GUVs were produced by an electrophysical method (Angelova et al., 1992), as described in the following. DOPC was dissolved in chloroform to a final concentration of 0.5 mg/ml in a volume of 50 µl in pointy Schott glass tubes. 5 µl of the mixture was placed in small drops on both electrodes, and the chloroform was dissipated by vacuum application for 15 min. The electroformation chamber was filled with 300 µl sterile-filtered 300 mM sucrose solution. Vesicle formation was achieved by applying an AC voltage, 20 mV and 10 Hz, for 3 h, followed by 1 h at 2 V and 4 Hz. The GUVs (20 µl) were transferred on a microscope slide, and the same amount of PBS or quencher solution was added. GUVs were allowed to settle on the slide for 3 min. The quality of GUVs was checked using phase-contrast microscopy.

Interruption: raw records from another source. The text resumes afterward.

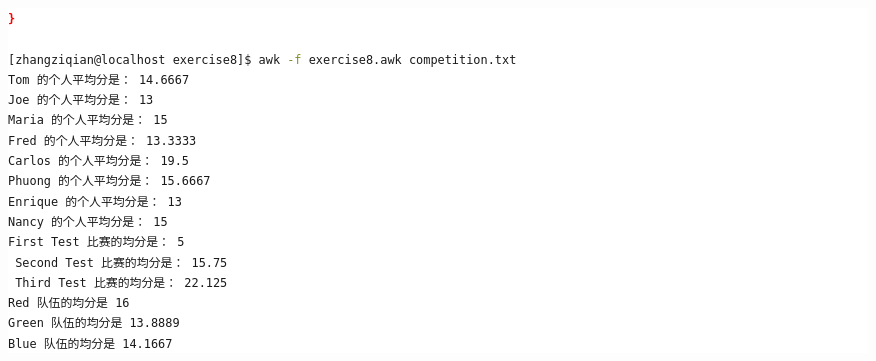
 ```sh
}

[zhangziqian@localhost exercise8]$ awk -f exercise8.awk competition.txt
Tom 的个人平均分是： 14.6667
Joe 的个人平均分是： 13
Maria 的个人平均分是： 15
Fred 的个人平均分是： 13.3333
Carlos 的个人平均分是： 19.5
Phuong 的个人平均分是： 15.6667
Enrique 的个人平均分是： 13
Nancy 的个人平均分是： 15
First Test 比赛的均分是： 5
 Second Test 比赛的均分是： 15.75
 Third Test 比赛的均分是： 22.125
Red 队伍的均分是 16
Green 队伍的均分是 13.8889
Blue 队伍的均分是 14.1667
```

Cell cultures and plant cultivation

E. coli (DH5α) cells were grown at 37°C in Luria-Bertani liquid medium for 4 h. Bacteria were collected from l ml medium, washed with 1 ml PBS, and incubated with 100 µl PBS-based FM4-64 solution for 5 min. After washing with 1 ml PBS, cells were mixed with 10 µl quencher solutions on the slide and immediately analyzed under the microscope.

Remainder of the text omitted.